Please return the records below exactly as they stand.

**Information supplied:**
========================================================================
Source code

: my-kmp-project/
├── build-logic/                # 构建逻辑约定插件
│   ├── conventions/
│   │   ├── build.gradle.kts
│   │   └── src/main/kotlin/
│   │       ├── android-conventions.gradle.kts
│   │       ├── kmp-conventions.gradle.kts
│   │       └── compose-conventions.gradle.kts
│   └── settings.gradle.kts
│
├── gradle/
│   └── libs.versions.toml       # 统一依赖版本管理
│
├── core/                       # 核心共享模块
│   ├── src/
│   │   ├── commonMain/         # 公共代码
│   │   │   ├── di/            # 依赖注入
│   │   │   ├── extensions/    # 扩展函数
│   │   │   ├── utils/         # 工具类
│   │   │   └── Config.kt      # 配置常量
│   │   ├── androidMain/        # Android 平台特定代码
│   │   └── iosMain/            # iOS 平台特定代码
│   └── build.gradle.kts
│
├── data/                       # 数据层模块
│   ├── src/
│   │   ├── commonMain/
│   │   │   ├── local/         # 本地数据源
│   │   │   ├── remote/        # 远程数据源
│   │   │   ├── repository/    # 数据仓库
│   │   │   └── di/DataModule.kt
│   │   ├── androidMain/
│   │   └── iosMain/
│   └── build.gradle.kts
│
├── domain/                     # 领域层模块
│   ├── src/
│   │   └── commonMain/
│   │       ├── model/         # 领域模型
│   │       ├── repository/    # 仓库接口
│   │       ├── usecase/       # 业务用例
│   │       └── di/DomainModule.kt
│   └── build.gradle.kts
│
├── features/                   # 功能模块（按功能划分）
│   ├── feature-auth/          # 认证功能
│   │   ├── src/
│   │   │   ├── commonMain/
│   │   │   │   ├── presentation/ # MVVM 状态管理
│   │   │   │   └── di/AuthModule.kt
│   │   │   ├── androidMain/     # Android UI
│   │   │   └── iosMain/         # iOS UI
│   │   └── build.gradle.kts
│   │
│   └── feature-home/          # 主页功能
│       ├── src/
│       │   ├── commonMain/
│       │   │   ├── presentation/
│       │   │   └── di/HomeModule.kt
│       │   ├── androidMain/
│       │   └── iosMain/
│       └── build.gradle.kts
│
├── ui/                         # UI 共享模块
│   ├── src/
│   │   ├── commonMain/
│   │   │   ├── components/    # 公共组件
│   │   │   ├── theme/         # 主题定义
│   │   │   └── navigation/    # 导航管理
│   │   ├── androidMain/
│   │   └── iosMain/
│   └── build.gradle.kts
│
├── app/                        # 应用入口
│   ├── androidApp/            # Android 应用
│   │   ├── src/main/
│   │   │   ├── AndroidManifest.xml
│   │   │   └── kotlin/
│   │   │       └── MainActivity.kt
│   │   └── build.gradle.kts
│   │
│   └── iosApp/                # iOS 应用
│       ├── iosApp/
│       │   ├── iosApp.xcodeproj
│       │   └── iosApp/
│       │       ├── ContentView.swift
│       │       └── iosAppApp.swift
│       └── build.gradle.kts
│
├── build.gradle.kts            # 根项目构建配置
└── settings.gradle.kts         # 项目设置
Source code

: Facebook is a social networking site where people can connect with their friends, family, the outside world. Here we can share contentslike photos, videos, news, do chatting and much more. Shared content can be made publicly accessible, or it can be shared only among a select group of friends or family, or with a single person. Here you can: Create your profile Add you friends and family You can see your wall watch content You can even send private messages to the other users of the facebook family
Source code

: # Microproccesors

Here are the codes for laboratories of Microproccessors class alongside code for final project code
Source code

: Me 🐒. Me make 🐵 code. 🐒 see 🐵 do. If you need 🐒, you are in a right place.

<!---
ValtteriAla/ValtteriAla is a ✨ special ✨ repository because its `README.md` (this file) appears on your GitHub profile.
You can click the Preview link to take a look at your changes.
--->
========================================================================
**Answer space:**
Source code

: my-kmp-project/
├── build-logic/                # 构建逻辑约定插件
│   ├── conventions/
│   │   ├── build.gradle.kts
│   │   └── src/main/kotlin/
│   │       ├── android-conventions.gradle.kts
│   │       ├── kmp-conventions.gradle.kts
│   │       └── compose-conventions.gradle.kts
│   └── settings.gradle.kts
│
├── gradle/
│   └── libs.versions.toml       # 统一依赖版本管理
│
├── core/                       # 核心共享模块
│   ├── src/
│   │   ├── commonMain/         # 公共代码
│   │   │   ├── di/            # 依赖注入
│   │   │   ├── extensions/    # 扩展函数
│   │   │   ├── utils/         # 工具类
│   │   │   └── Config.kt      # 配置常量
│   │   ├── androidMain/        # Android 平台特定代码
│   │   └── iosMain/            # iOS 平台特定代码
│   └── build.gradle.kts
│
├── data/                       # 数据层模块
│   ├── src/
│   │   ├── commonMain/
│   │   │   ├── local/         # 本地数据源
│   │   │   ├── remote/        # 远程数据源
│   │   │   ├── repository/    # 数据仓库
│   │   │   └── di/DataModule.kt
│   │   ├── androidMain/
│   │   └── iosMain/
│   └── build.gradle.kts
│
├── domain/                     # 领域层模块
│   ├── src/
│   │   └── commonMain/
│   │       ├── model/         # 领域模型
│   │       ├── repository/    # 仓库接口
│   │       ├── usecase/       # 业务用例
│   │       └── di/DomainModule.kt
│   └── build.gradle.kts
│
├── features/                   # 功能模块（按功能划分）
│   ├── feature-auth/          # 认证功能
│   │   ├── src/
│   │   │   ├── commonMain/
│   │   │   │   ├── presentation/ # MVVM 状态管理
│   │   │   │   └── di/AuthModule.kt
│   │   │   ├── androidMain/     # Android UI
│   │   │   └── iosMain/         # iOS UI
│   │   └── build.gradle.kts
│   │
│   └── feature-home/          # 主页功能
│       ├── src/
│       │   ├── commonMain/
│       │   │   ├── presentation/
│       │   │   └── di/HomeModule.kt
│       │   ├── androidMain/
│       │   └── iosMain/
│       └── build.gradle.kts
│
├── ui/                         # UI 共享模块
│   ├── src/
│   │   ├── commonMain/
│   │   │   ├── components/    # 公共组件
│   │   │   ├── theme/         # 主题定义
│   │   │   └── navigation/    # 导航管理
│   │   ├── androidMain/
│   │   └── iosMain/
│   └── build.gradle.kts
│
├── app/                        # 应用入口
│   ├── androidApp/            # Android 应用
│   │   ├── src/main/
│   │   │   ├── AndroidManifest.xml
│   │   │   └── kotlin/
│   │   │       └── MainActivity.kt
│   │   └── build.gradle.kts
│   │
│   └── iosApp/                # iOS 应用
│       ├── iosApp/
│       │   ├── iosApp.xcodeproj
│       │   └── iosApp/
│       │       ├── ContentView.swift
│       │       └── iosAppApp.swift
│       └── build.gradle.kts
│
├── build.gradle.kts            # 根项目构建配置
└── settings.gradle.kts         # 项目设置
Source code

: Facebook is a social networking site where people can connect with their friends, family, the outside world. Here we can share contentslike photos, videos, news, do chatting and much more. Shared content can be made publicly accessible, or it can be shared only among a select group of friends or family, or with a single person. Here you can: Create your profile Add you friends and family You can see your wall watch content You can even send private messages to the other users of the facebook family
Source code

: # Microproccesors

Here are the codes for laboratories of Microproccessors class alongside code for final project code
Source code

: Me 🐒. Me make 🐵 code. 🐒 see 🐵 do. If you need 🐒, you are in a right place.

<!---
ValtteriAla/ValtteriAla is a ✨ special ✨ repository because its `README.md` (this file) appears on your GitHub profile.
You can click the Preview link to take a look at your changes.
--->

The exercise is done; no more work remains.